The Mothman Prophecies

Laura Linney, Richard Gere, ...
Photo: The Mothman Prophesies: Melissa Moseley

Here’s a minor example of why contemporary movies may be better than you think. In 1973, the director Nicolas Roeg made a splash — to some, a classic — with ”Don’t Look Now,” a lavish paranormal thriller that employed languor-ous images and shock cuts to suggest a shadow world invading our own. The material was hokum; the power of the film lay in Roeg’s nearly tactile sense of mystical decay. Now, nearly 30 years later, here we are in January, the proverbial dumping ground for bad studio films, and along comes The Mothman Prophecies, a modestly budgeted paranormal thriller — it stars Richard Gere and Laura Linney — directed by Mark Pellington (”Arlington Road”) with a creepy, hushed subtlety that, I kid you not, invites comparison to Roeg’s celebrated chiller psych-out. The new film isn’t nearly as original, but it’s made with deftly unsettling genre flair.

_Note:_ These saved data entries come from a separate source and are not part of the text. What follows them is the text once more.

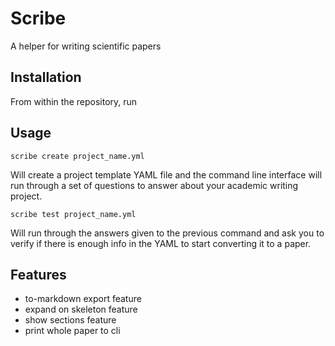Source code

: # Scribe

A helper for writing scientific papers

## Installation

From within the repository, run

## Usage

```
scribe create project_name.yml
```

Will create a project template YAML file and the command line interface will run through a set of questions to answer about your academic writing project. 

```
scribe test project_name.yml
```

Will run through the answers given to the previous command and ask you to verify if there is enough info in the YAML to start converting it to a paper.

## Features

- to-markdown export feature
- expand on skeleton feature
- show sections feature
- print whole paper to cli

This is one of those movies in which a car crash gets staged with apocalyptic, you-are-there import, as if the disaster were channeling a disturbance in the universe. Gere, as a Washington Post reporter and TV pundit, is in the car, but his wife (Debra Messing) is at the wheel, and the moment before the crash, she sees…something. A short while later, Gere, driving on the highway alone, is led without quite knowing how to the town of Point Pleasant, W. Va., where other people have also seen… something. They have visions of an ominous, mothlike creature; other portents are more free-floating still. Alan Bates, as a paranoid mystic investigator, waxes hauntedly about the astral world that underlies our own, and whether or not one believes in this sort of thing, Pellington, with his quietly off-kilter compositions and hairpin-turn editing, makes even a midnight phone call feel like a message from beyond. ”The Mothman Prophecies” is really just classy trash, but let me offer a prophecy of my own: One day, maybe soon, Mark Pellington is going to make a film that grips the imagination of audiences everywhere.